Er staat een ijscoman vanuit een kleurige trailer ijsjes te verkopen voor de poort van vernietigingskamp Auschwitz. De gemeente kan er niks tegen doen, want de 'Icelove'-kar staat op privégrond op 200 meter van het complex. Vanuit de hele wereld wordt met walging gereageerd op de foto's.
In de Tweede Wereldoorlog werden in Auschwitz-Birkenau meer dan 1 miljoen mensen vermoord door de nazi's. Het kamp, nu officieel een museum, symboliseert het slechtste van het slechtste in de mens, geen plek om voor de 'Poort des Doods' blije ijsjes te verkopen in alle kleuren van de regenboog.
Toch staan de gemeente en het museum machteloos tegen de verkoper. Rond het voormalige concentratiekamp geldt een zone van 100 meter waar activiteiten verboden zijn, maar de ijskar staat iets verderop in het gras. De ijscoman zelf is niet op enige morele verantwoordelijkheid te betrappen, blijkt uit zijn reactie op de regionale Poolse zender TVP3: "Ik huur nu dit stukje grond en betaal daarvoor. En over de ijsjes die ik verkoop betaal ik netjes belasting."
Professor Ben Stanley van de universiteit in Warschau verwoordt zijn afgrijzen op Twitter: "Ik herinner mij de eerste keer dat ik Auschwitz bezocht. 's Avonds keerde ik terug in mijn hotelkamer in Kraków en wilde alleen maar stilletjes zitten. Nu blijkt dat mensen een ijsje willen eten."
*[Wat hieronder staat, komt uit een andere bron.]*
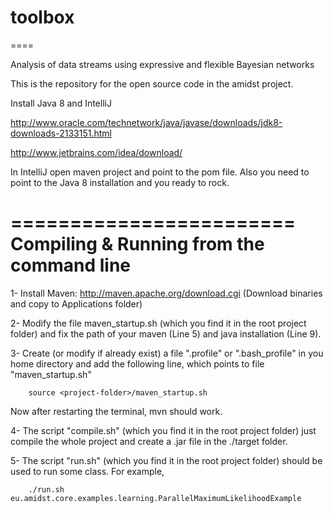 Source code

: # toolbox
====

Analysis of data streams using expressive and flexible Bayesian networks

This is the repository for the open source code in the amidst project. 

Install Java 8 and IntelliJ

http://www.oracle.com/technetwork/java/javase/downloads/jdk8-downloads-2133151.html

http://www.jetbrains.com/idea/download/

In IntelliJ open maven project and point to the pom file. Also you need to point to the Java 8 installation and you ready to rock.

========================
Compiling & Running from the command line
========================

1- Install Maven: http://maven.apache.org/download.cgi
(Download binaries and copy to Applications folder)

2- Modify the file maven_startup.sh (which you find it in the root project folder) and fix the path of your maven (Line 5) and java installation (Line 9).

3- Create (or modify if already exist) a file ".profile" or ".bash_profile" in you home directory and add the following line,
which points to file "maven_startup.sh"

        source <project-folder>/maven_startup.sh

 Now after restarting the terminal, mvn should work.


4- The script "compile.sh" (which you find it in the root project folder) just compile the whole project and create a .jar file in the ./target folder.


5- The script "run.sh" (which you find it in the root project folder) should be used to run some class. For example,

        ./run.sh eu.amidst.core.examples.learning.ParallelMaximumLikelihoodExample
“Wat mij betreft zou het Auschwitz Museum veel rigoureuzer in mogen ingrijpen op en rondom het terrein met betrekking tot de naleving van fatsoensregels. Geen smartphones, geen camera's en zeker geen ijsverkopers. Het is het duistere hart van het Europa van de 20ste eeuw, niet een pretpark”, aldus Stanley. De professor krijgt veel steun voor zijn teksten op het sociale medium.